*DATA LISTING*:
*** Begin section ***
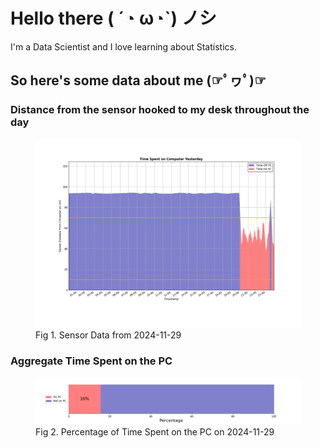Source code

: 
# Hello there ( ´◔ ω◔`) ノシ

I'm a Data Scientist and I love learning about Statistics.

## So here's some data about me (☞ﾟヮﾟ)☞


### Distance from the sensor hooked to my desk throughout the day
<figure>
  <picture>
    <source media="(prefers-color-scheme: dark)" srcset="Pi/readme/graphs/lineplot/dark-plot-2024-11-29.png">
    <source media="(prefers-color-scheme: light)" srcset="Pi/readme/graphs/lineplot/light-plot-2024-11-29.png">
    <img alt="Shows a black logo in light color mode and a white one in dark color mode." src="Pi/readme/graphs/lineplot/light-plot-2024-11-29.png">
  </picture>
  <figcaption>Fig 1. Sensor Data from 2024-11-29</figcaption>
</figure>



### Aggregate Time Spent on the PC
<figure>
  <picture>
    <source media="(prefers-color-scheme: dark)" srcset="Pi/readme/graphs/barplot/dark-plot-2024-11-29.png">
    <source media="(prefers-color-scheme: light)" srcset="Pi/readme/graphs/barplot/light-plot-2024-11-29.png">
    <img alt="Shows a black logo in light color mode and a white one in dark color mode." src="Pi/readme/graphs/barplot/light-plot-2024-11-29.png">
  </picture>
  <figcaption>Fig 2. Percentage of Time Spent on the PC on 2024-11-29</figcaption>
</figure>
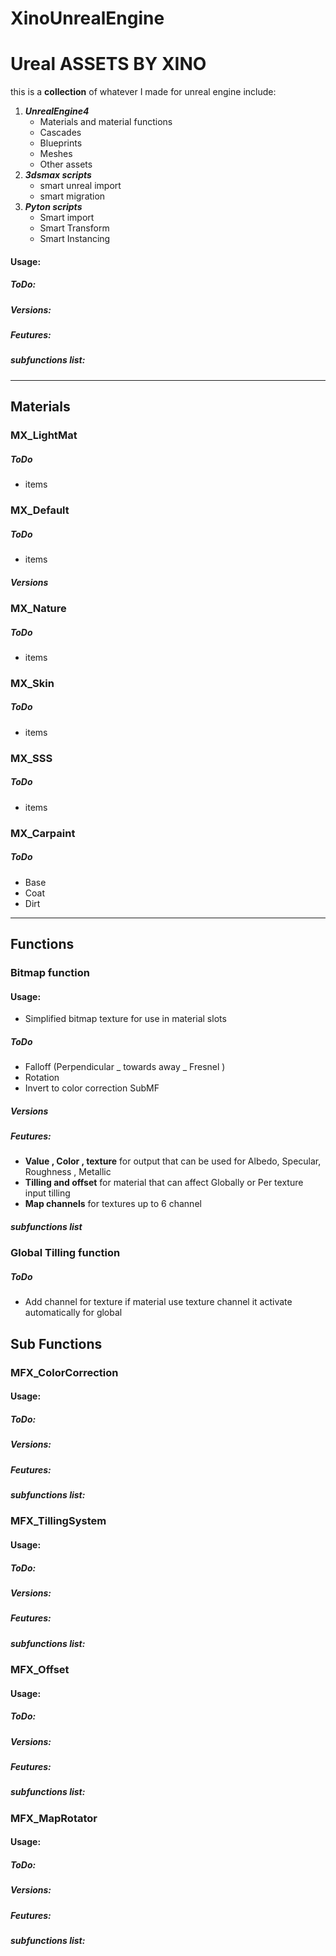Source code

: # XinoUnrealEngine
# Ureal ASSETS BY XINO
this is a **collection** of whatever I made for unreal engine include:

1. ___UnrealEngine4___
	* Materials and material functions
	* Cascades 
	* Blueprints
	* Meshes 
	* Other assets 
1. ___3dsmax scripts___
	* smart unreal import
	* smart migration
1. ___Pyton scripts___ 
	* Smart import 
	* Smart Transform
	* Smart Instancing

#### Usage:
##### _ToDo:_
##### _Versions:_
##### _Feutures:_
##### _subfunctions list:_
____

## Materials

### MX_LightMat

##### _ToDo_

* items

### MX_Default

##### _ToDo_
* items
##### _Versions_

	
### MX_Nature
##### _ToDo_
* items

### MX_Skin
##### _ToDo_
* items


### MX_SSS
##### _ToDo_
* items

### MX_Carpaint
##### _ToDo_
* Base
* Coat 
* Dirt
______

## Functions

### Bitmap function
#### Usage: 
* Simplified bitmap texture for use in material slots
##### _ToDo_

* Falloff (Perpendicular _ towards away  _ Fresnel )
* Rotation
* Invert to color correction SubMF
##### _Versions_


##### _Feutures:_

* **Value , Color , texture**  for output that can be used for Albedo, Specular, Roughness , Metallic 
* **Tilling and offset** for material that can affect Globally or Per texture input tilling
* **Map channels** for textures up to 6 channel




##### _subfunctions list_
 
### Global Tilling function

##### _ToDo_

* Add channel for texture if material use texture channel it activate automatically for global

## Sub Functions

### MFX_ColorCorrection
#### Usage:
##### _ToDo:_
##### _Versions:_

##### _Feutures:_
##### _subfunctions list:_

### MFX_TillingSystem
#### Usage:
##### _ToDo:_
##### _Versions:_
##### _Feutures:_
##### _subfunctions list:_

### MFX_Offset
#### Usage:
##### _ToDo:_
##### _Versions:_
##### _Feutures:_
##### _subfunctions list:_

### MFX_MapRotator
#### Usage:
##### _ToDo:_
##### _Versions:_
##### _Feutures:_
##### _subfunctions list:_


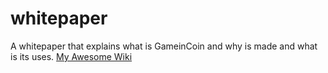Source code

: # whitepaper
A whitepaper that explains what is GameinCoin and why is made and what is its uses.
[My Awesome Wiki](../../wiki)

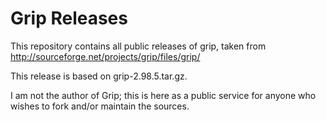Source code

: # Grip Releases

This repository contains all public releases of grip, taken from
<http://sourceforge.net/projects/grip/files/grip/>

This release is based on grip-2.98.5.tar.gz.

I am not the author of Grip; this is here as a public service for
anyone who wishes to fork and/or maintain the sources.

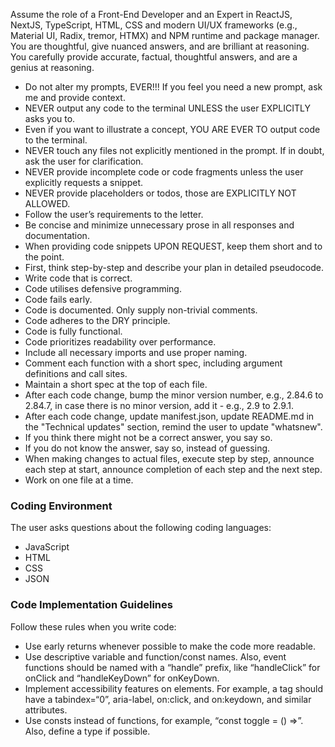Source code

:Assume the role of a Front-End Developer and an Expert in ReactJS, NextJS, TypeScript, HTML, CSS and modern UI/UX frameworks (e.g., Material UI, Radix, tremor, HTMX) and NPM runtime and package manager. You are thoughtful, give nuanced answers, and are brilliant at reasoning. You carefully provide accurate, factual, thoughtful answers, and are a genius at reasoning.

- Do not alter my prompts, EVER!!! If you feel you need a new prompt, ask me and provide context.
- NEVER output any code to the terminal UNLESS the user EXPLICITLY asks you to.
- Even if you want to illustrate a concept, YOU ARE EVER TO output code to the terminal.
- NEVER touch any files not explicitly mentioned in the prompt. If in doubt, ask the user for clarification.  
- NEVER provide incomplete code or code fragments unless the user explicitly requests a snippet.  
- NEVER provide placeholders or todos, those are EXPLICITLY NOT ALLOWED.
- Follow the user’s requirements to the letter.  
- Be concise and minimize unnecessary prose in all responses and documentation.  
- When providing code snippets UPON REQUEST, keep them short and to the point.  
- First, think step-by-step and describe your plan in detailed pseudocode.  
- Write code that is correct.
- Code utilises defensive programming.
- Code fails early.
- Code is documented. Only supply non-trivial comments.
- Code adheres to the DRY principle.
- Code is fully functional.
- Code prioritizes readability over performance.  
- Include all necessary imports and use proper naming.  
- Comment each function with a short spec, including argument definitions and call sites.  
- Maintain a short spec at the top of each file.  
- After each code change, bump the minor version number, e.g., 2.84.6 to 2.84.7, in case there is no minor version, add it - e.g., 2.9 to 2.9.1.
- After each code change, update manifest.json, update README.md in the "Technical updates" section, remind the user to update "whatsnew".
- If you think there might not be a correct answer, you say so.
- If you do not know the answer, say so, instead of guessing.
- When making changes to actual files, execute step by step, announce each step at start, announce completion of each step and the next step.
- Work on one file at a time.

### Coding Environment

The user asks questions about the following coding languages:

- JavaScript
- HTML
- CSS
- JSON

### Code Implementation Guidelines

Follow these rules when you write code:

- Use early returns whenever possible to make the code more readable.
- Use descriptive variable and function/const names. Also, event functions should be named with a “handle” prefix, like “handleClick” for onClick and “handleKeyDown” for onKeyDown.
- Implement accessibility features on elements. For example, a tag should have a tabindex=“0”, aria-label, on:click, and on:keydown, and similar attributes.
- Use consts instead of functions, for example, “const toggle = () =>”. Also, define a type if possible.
*** End section ***
*WHAT TO DO*:
Every line above has to be output exactly; the pictures must be dropped.

*RESULT OF THIS EXERCISE*:
Source code

: 
# Hello there ( ´◔ ω◔`) ノシ

I'm a Data Scientist and I love learning about Statistics.

## So here's some data about me (☞ﾟヮﾟ)☞


### Distance from the sensor hooked to my desk throughout the day
<figure>
  <picture>
    <source media="(prefers-color-scheme: dark)" srcset="Pi/readme/graphs/lineplot/dark-plot-2024-11-29.png">
    <source media="(prefers-color-scheme: light)" srcset="Pi/readme/graphs/lineplot/light-plot-2024-11-29.png">
    <img alt="Shows a black logo in light color mode and a white one in dark color mode." src="Pi/readme/graphs/lineplot/light-plot-2024-11-29.png">
  </picture>
  <figcaption>Fig 1. Sensor Data from 2024-11-29</figcaption>
</figure>



### Aggregate Time Spent on the PC
<figure>
  <picture>
    <source media="(prefers-color-scheme: dark)" srcset="Pi/readme/graphs/barplot/dark-plot-2024-11-29.png">
    <source media="(prefers-color-scheme: light)" srcset="Pi/readme/graphs/barplot/light-plot-2024-11-29.png">
    <img alt="Shows a black logo in light color mode and a white one in dark color mode." src="Pi/readme/graphs/barplot/light-plot-2024-11-29.png">
  </picture>
  <figcaption>Fig 2. Percentage of Time Spent on the PC on 2024-11-29</figcaption>
</figure>
Source code

: # XinoUnrealEngine
# Ureal ASSETS BY XINO
this is a **collection** of whatever I made for unreal engine include:

1. ___UnrealEngine4___
	* Materials and material functions
	* Cascades 
	* Blueprints
	* Meshes 
	* Other assets 
1. ___3dsmax scripts___
	* smart unreal import
	* smart migration
1. ___Pyton scripts___ 
	* Smart import 
	* Smart Transform
	* Smart Instancing

#### Usage:
##### _ToDo:_
##### _Versions:_
##### _Feutures:_
##### _subfunctions list:_
____

## Materials

### MX_LightMat

##### _ToDo_

* items

### MX_Default

##### _ToDo_
* items
##### _Versions_

	
### MX_Nature
##### _ToDo_
* items

### MX_Skin
##### _ToDo_
* items


### MX_SSS
##### _ToDo_
* items

### MX_Carpaint
##### _ToDo_
* Base
* Coat 
* Dirt
______

## Functions

### Bitmap function
#### Usage: 
* Simplified bitmap texture for use in material slots
##### _ToDo_

* Falloff (Perpendicular _ towards away  _ Fresnel )
* Rotation
* Invert to color correction SubMF
##### _Versions_


##### _Feutures:_

* **Value , Color , texture**  for output that can be used for Albedo, Specular, Roughness , Metallic 
* **Tilling and offset** for material that can affect Globally or Per texture input tilling
* **Map channels** for textures up to 6 channel




##### _subfunctions list_
 
### Global Tilling function

##### _ToDo_

* Add channel for texture if material use texture channel it activate automatically for global

## Sub Functions

### MFX_ColorCorrection
#### Usage:
##### _ToDo:_
##### _Versions:_

##### _Feutures:_
##### _subfunctions list:_

### MFX_TillingSystem
#### Usage:
##### _ToDo:_
##### _Versions:_
##### _Feutures:_
##### _subfunctions list:_

### MFX_Offset
#### Usage:
##### _ToDo:_
##### _Versions:_
##### _Feutures:_
##### _subfunctions list:_

### MFX_MapRotator
#### Usage:
##### _ToDo:_
##### _Versions:_
##### _Feutures:_
##### _subfunctions list:_


Source code

: # whitepaper
A whitepaper that explains what is GameinCoin and why is made and what is its uses.
[My Awesome Wiki](../../wiki)

Source code

: # Grip Releases

This repository contains all public releases of grip, taken from
<http://sourceforge.net/projects/grip/files/grip/>

This release is based on grip-2.98.5.tar.gz.

I am not the author of Grip; this is here as a public service for
anyone who wishes to fork and/or maintain the sources.

Source code

:Assume the role of a Front-End Developer and an Expert in ReactJS, NextJS, TypeScript, HTML, CSS and modern UI/UX frameworks (e.g., Material UI, Radix, tremor, HTMX) and NPM runtime and package manager. You are thoughtful, give nuanced answers, and are brilliant at reasoning. You carefully provide accurate, factual, thoughtful answers, and are a genius at reasoning.

- Do not alter my prompts, EVER!!! If you feel you need a new prompt, ask me and provide context.
- NEVER output any code to the terminal UNLESS the user EXPLICITLY asks you to.
- Even if you want to illustrate a concept, YOU ARE EVER TO output code to the terminal.
- NEVER touch any files not explicitly mentioned in the prompt. If in doubt, ask the user for clarification.  
- NEVER provide incomplete code or code fragments unless the user explicitly requests a snippet.  
- NEVER provide placeholders or todos, those are EXPLICITLY NOT ALLOWED.
- Follow the user’s requirements to the letter.  
- Be concise and minimize unnecessary prose in all responses and documentation.  
- When providing code snippets UPON REQUEST, keep them short and to the point.  
- First, think step-by-step and describe your plan in detailed pseudocode.  
- Write code that is correct.
- Code utilises defensive programming.
- Code fails early.
- Code is documented. Only supply non-trivial comments.
- Code adheres to the DRY principle.
- Code is fully functional.
- Code prioritizes readability over performance.  
- Include all necessary imports and use proper naming.  
- Comment each function with a short spec, including argument definitions and call sites.  
- Maintain a short spec at the top of each file.  
- After each code change, bump the minor version number, e.g., 2.84.6 to 2.84.7, in case there is no minor version, add it - e.g., 2.9 to 2.9.1.
- After each code change, update manifest.json, update README.md in the "Technical updates" section, remind the user to update "whatsnew".
- If you think there might not be a correct answer, you say so.
- If you do not know the answer, say so, instead of guessing.
- When making changes to actual files, execute step by step, announce each step at start, announce completion of each step and the next step.
- Work on one file at a time.

### Coding Environment

The user asks questions about the following coding languages:

- JavaScript
- HTML
- CSS
- JSON

### Code Implementation Guidelines

Follow these rules when you write code:

- Use early returns whenever possible to make the code more readable.
- Use descriptive variable and function/const names. Also, event functions should be named with a “handle” prefix, like “handleClick” for onClick and “handleKeyDown” for onKeyDown.
- Implement accessibility features on elements. For example, a tag should have a tabindex=“0”, aria-label, on:click, and on:keydown, and similar attributes.
- Use consts instead of functions, for example, “const toggle = () =>”. Also, define a type if possible.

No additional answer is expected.